═══ Supplied records ═══

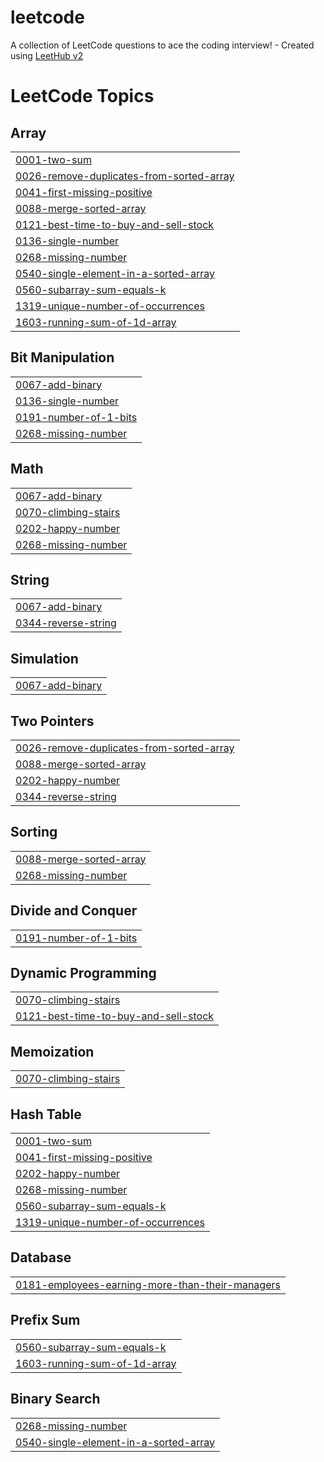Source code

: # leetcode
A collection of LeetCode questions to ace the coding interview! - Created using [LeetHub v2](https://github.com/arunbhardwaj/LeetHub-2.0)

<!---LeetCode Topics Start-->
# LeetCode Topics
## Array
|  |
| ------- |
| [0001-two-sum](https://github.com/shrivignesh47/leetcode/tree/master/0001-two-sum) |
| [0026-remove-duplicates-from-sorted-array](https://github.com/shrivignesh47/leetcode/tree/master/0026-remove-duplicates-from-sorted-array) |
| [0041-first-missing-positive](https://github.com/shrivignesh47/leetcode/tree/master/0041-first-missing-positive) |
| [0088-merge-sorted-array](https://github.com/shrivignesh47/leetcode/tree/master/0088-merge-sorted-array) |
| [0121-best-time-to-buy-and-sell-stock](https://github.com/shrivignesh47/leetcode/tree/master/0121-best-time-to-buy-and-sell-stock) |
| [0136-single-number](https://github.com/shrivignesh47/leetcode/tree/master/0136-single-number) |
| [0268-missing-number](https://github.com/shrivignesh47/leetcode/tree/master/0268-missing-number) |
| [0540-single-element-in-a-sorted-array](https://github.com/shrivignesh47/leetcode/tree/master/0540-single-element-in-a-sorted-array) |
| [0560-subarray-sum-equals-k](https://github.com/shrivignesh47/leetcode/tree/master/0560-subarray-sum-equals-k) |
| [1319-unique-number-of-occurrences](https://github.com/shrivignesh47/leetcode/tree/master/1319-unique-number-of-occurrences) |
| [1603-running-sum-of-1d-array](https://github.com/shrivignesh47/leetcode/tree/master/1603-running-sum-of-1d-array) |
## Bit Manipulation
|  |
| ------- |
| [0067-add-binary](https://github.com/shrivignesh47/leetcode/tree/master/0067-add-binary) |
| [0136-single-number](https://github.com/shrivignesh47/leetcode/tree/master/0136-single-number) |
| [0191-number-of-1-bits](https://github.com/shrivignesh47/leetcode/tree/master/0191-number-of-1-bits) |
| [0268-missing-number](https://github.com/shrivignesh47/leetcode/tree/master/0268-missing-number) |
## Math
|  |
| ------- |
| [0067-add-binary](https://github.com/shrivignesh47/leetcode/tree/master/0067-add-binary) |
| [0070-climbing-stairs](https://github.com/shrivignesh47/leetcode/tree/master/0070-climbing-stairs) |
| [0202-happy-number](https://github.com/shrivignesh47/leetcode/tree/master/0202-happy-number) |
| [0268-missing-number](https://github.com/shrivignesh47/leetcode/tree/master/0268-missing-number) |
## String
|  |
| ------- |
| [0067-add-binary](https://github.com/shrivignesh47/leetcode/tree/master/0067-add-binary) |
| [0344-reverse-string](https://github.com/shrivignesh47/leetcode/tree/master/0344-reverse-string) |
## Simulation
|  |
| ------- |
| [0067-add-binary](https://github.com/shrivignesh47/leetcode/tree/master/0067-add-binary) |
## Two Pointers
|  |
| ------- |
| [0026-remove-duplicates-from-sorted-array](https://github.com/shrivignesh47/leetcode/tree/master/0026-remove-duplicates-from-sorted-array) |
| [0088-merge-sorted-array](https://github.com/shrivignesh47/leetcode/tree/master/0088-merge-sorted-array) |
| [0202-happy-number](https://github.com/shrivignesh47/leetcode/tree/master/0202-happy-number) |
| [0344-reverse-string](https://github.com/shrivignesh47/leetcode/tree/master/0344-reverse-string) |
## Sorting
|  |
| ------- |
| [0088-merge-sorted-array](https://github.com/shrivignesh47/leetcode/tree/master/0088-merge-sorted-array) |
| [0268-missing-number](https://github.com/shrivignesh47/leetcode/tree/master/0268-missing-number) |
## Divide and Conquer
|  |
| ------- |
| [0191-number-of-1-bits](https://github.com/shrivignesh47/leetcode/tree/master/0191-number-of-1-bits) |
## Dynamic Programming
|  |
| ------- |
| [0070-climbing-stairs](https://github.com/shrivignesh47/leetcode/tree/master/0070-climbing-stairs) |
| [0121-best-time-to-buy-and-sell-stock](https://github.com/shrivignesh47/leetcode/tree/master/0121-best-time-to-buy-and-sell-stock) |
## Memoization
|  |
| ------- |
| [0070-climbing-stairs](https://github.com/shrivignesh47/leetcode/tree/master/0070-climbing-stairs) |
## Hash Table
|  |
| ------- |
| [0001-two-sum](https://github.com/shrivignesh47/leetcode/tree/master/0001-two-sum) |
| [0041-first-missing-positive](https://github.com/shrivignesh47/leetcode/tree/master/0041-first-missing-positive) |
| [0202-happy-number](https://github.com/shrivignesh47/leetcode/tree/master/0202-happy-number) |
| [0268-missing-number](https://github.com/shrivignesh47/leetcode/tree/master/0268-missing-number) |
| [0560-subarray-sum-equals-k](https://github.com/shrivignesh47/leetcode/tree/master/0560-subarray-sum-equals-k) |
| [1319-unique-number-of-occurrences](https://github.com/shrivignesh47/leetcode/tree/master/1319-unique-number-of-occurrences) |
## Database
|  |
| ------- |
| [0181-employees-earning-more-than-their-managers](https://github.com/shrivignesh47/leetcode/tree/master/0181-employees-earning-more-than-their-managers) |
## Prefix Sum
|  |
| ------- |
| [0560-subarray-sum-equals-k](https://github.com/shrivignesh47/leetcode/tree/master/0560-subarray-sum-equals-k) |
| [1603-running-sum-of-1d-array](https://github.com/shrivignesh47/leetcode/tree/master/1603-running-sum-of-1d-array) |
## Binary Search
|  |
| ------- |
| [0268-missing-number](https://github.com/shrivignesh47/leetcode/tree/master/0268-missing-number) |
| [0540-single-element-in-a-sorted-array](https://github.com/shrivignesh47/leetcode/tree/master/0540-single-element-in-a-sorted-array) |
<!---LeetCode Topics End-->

═══
═══ Supplied records ═══

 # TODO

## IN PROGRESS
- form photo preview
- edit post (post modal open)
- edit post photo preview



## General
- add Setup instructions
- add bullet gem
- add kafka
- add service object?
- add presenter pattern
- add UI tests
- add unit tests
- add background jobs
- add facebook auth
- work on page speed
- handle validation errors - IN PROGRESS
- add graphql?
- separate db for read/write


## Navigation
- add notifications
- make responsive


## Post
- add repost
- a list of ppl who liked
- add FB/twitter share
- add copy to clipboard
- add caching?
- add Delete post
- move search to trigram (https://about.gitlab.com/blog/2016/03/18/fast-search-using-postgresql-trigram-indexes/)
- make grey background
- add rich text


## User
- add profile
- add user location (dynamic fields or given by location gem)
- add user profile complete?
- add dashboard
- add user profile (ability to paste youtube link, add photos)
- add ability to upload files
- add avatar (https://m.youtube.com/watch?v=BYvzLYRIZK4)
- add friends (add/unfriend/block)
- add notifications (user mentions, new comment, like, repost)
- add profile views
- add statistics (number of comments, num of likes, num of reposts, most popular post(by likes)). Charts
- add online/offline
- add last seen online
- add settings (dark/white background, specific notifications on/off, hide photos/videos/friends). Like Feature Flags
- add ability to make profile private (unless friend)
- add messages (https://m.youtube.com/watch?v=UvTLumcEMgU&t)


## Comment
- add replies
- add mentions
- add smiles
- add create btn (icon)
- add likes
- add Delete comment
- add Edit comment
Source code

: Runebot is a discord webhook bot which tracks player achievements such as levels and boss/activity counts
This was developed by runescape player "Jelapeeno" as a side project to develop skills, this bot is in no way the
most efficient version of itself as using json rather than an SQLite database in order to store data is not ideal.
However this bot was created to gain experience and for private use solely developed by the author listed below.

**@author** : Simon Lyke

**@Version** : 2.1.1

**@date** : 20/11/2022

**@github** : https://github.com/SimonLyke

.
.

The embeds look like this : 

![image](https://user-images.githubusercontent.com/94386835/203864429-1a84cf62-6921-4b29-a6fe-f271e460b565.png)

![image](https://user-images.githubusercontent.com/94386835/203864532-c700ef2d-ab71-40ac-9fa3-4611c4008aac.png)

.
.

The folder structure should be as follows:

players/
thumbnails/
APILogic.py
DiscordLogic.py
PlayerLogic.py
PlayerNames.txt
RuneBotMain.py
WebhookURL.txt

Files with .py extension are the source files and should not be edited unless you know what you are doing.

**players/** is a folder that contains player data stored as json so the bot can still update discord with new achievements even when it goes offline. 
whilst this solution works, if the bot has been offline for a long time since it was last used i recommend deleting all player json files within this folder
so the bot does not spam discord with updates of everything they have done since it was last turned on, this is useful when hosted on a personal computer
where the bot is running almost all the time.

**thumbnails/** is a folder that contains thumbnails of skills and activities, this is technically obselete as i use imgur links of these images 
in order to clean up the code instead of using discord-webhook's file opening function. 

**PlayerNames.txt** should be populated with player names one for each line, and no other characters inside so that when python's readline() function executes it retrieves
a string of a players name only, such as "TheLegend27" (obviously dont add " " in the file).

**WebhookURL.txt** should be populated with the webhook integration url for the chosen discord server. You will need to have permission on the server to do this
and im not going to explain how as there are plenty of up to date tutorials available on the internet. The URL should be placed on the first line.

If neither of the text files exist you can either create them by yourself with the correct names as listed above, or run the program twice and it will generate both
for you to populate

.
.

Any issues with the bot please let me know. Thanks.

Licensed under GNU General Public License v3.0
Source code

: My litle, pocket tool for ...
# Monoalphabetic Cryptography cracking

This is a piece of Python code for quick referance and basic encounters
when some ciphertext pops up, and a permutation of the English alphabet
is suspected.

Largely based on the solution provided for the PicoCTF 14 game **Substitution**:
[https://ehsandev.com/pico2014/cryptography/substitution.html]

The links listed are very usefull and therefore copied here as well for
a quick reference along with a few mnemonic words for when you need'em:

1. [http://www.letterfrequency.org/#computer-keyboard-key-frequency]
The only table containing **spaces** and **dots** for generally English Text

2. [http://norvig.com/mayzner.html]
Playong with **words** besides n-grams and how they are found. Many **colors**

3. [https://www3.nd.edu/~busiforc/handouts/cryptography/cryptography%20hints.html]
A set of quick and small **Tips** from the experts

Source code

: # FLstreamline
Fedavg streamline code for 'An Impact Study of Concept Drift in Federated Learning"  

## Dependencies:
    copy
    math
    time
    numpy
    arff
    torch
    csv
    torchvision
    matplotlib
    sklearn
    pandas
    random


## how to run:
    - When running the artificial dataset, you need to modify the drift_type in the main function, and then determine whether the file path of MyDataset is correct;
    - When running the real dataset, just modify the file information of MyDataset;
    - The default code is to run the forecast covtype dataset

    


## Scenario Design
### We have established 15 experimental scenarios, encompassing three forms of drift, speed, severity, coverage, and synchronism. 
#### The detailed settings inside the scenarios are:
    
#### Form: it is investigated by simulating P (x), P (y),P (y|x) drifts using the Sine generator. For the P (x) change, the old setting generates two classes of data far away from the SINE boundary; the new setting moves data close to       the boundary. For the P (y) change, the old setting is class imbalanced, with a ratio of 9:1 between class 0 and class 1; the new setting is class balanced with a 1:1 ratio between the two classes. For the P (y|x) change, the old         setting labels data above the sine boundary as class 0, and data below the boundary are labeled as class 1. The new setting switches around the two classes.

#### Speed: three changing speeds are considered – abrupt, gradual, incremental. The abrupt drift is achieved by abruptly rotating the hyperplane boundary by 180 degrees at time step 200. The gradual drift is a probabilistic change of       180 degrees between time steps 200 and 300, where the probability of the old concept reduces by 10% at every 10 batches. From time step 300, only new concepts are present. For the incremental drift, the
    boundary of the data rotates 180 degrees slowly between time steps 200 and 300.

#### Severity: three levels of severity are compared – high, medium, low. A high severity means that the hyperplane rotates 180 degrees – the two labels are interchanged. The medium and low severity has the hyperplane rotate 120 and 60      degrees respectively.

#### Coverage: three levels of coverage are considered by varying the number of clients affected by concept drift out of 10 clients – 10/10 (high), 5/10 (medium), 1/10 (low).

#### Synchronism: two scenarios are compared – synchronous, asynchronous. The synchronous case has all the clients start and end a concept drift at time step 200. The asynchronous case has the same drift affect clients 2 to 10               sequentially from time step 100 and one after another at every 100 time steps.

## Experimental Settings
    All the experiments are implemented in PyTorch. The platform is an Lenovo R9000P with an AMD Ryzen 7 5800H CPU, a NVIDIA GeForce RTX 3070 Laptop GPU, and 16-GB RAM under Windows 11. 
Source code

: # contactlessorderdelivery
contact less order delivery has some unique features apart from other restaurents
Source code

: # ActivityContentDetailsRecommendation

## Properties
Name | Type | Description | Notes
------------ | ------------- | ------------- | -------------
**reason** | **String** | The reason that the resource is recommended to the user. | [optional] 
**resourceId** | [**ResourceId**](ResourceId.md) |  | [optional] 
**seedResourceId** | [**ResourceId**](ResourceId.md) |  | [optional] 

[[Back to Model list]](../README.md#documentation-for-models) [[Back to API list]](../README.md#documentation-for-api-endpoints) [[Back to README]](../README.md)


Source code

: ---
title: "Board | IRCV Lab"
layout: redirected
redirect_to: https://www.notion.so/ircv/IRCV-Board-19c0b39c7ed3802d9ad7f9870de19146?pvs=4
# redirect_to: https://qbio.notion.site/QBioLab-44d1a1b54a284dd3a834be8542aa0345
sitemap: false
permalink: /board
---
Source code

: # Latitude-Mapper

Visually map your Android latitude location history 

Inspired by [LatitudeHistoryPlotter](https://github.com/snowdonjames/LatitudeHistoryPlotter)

═══

■ Activity
The answer must be every line of the data that holds the word "listed".

■ Exercise output
However this bot was created to gain experience and for private use solely developed by the author listed below.
If neither of the text files exist you can either create them by yourself with the correct names as listed above, or run the program twice and it will generate both
The links listed are very usefull and therefore copied here as well for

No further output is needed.